SECTION 7.05. Successors and Assigns. Whenever in this Agreement any of
the parties hereto is referred to, such reference shall be deemed to include the
successors and assigns of such party; and all covenants, promises and agreements
by or on behalf of any Grantor or the Collateral Agent that are contained in
this Agreement shall bind and inure to the benefit of their respective
successors and assigns.
SECTION 7.06. Collateral Agent's Fees and Expenses; Indemnification. (a)
Each Grantor jointly and severally agrees to pay upon demand to the Collateral
Agent the amount of any and all reasonable expenses, including the reasonable
fees, disbursements and other charges of its counsel and of any experts or
agents, which the Collateral Agent may incur in connection with (i) the
administration of this Agreement, (ii) the custody or preservation of, or the
sale of, collection from or other realization upon any of the Collateral, (iii)

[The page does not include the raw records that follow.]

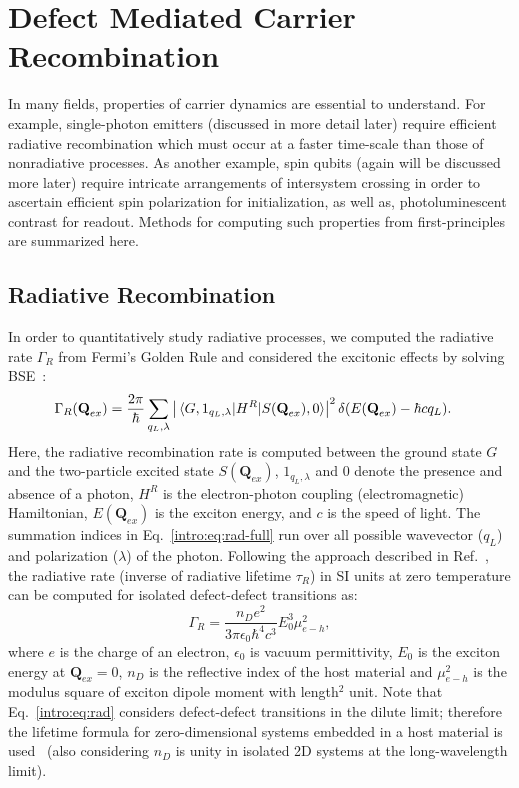 \section{Defect Mediated Carrier Recombination}

In many fields, properties of carrier dynamics are essential to understand. For example, single-photon emitters (discussed in more detail later) require efficient radiative recombination which must occur at a faster time-scale than those of nonradiative processes. As another example, spin qubits (again will be discussed more later) require intricate arrangements of intersystem crossing in order to ascertain efficient spin polarization for initialization, as well as, photoluminescent contrast for readout. Methods for computing such properties from first-principles are summarized here.

\subsection{Radiative Recombination}
In order to quantitatively study radiative processes, we computed the radiative rate $\Gamma_R$ from Fermi's Golden Rule and considered the excitonic effects by solving BSE~\cite{wu2019dimensionality}:
\begin{align}
    \Gamma_R (\textbf{Q}_{ex}) &=
    \frac{2\pi}{\hbar}
    \sum_{q_L, \lambda}
    \left|
        \mel{G,1_{q_L,\lambda}}
        {H^R}
        {S(\textbf{Q}_{ex}),0}
    \right|^2
    \delta(E(\textbf{Q}_{ex}) -\hbar c q_L).
    \label{intro:eq:rad-full}
\end{align}
Here, the radiative recombination rate is computed between the ground state $G$ and the two-particle excited state $S(\textbf{Q}_{ex})$, $1_{q_L,\lambda}$ and 0 denote the presence and absence of a photon, $H^R$ is the electron-photon coupling (electromagnetic) Hamiltonian,  $E(\textbf{Q}_{ex})$ is the exciton energy, and $c$ is the speed of light.
The summation indices in Eq.~\ref{intro:eq:rad-full} run over all possible wavevector ($q_L$) and polarization ($\lambda$) of the photon.
Following the approach described in Ref.~\cite{wu2019dimensionality}, the radiative rate (inverse of radiative lifetime $\tau_R$) in SI units at zero temperature can be computed for isolated defect-defect transitions as:
\begin{equation}
     \Gamma_R = \frac{n_D e^2}{3\pi\epsilon_0\hbar^4 c^3} E_0^3 \mu_{e-h}^2,
    \label{intro:eq:rad}
\end{equation}
where $e$ is the charge of an electron, $\epsilon_0$ is vacuum permittivity, $E_0$ is the exciton energy at $\textbf{Q}_{ex}=0$, $n_D$ is the reflective index of the host material and $\mu_{e-h}^2$ is the modulus square of exciton dipole moment with length$^2$ unit. Note that Eq.~\ref{intro:eq:rad} considers defect-defect transitions in the dilute limit; therefore the lifetime formula for zero-dimensional systems embedded in a host material is used~\cite{gupta2018two,mackoit2019carbon} (also considering $n_D$ is unity in isolated 2D systems at the long-wavelength limit).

the exercise, enforcement or protection of any of the rights of the Collateral
Agent hereunder or (iv) the failure of any Grantor to perform or observe any of
the provisions hereof applicable to it.
(b) Without limitation of its indemnification obligations under the other
Loan Documents, each Grantor jointly and severally agrees to indemnify the
Collateral Agent and the other Indemnitees against, and hold each of them
harmless from, any and all losses, claims, damages, liabilities and related
expenses, including reasonable fees, disbursements and other charges of counsel,
incurred by or asserted against any of them arising out of, in any way connected
with, or as a result of, the execution, delivery or performance of this
Agreement or any claim, litigation, investigation or proceeding relating hereto
or to the Collateral, whether or not any Indemnitee is a party thereto; provided
that such indemnity shall not, as to any Indemnitee, be available to the extent
that such losses, claims, damages, liabilities or related expenses are
determined by a court of competent jurisdiction by final and nonappealable
judgment to have resulted from the gross negligence or willful misconduct of
such Indemnitee.
(c) Any such amounts payable as provided hereunder shall be additional
Obligations secured hereby and by the other Security Documents. The provisions
of this Section 7.06 shall remain operative and in full force and effect
regardless of the termination of this Agreement or any other Loan Document, the
consummation of the transactions contemplated hereby, the repayment of any of
the Loans, the invalidity or unenforceability of any term or provision of this
Agreement or any other Loan Document, or any investigation made by or on behalf
of the Collateral Agent or any Lender. All amounts due under this Section 7.06
shall be payable on written demand therefor.
SECTION 7.07. GOVERNING LAW. THIS AGREEMENT SHALL BE CONSTRUED IN
ACCORDANCE WITH AND GOVERNED BY THE LAWS OF THE STATE OF NEW YORK.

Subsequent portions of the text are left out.